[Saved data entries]
━━━
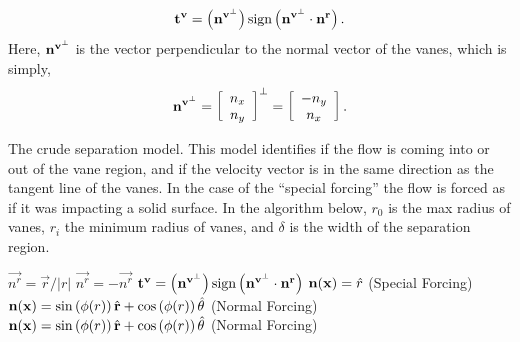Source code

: \begin{equation}
 \bf t^v = \left( {\bf n^{v^\perp}} \right) \text{sign}\left(
	    {\bf n^{v^\perp}} \cdot {\bf n^r} \right).
\end{equation}
Here, ${\bf n^{v^\perp}}$ is the vector perpendicular to the normal
vector of the vanes, which is simply, 
\begin{equation*}
 {\bf n^{v^\perp}} = \left[ \begin{array}{c}
n_x\\
n_y\\
\end{array}\right]^{\perp} = 
 \left[ \begin{array}{c}
  -n_y\\
  n_x\\
	\end{array}\right].
\end{equation*}

%
%
\begin{center}
 \begin{algorithm}
  \caption{The crude separation model. This model identifies if the flow
  is coming into or out of the vane region, and if the velocity vector
  is in the same direction as the tangent line of the vanes. In the case
  of the ``special forcing'' the flow is forced as if it was
  impacting a solid surface. In the
  algorithm below, $r_0$ is the max radius of vanes, $r_i$ the minimum
  radius of vanes, and $\delta$ is the width of the separation region.}
  \label{alg:sep}
  \begin{algorithmic}[1]
   \State $\overrightarrow{n^r} = \overrightarrow{r}/|r|$
   \State $\overrightarrow{n^r} = -\overrightarrow{n^r}$
   \EndIf
   \State  $\bf t^v = \left( {\bf n^{v^\perp}} \right) \text{sign}\left(
	    {\bf n^{v^\perp}} \cdot {\bf n^r} \right)$
   \State ${\bf n}({\bf x}) = \hat r$ \quad (Special Forcing)
   \Else
   \State  ${\bf n}({\bf x}) = \sin \left(\phi(r) \right) \hat{{\bf r}}+ \cos
  \left(\phi(r) \right) \hat{{\bf \theta}} $
  \quad (Normal Forcing)
   \EndIf
   \Else
   \State ${\bf n}({\bf x}) = \sin \left(\phi(r) \right) \hat{{\bf r}}+ \cos
  \left(\phi(r) \right) \hat{{\bf \theta}} $
  \quad (Normal Forcing)
   \EndIf
   \EndIf
  \end{algorithmic}
 \end{algorithm}
\end{center}
%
━━━
Within the data above, how many lines contain "equation"? Respond with the tally alone.

[ANSWER FOR THIS EXERCISE]: 4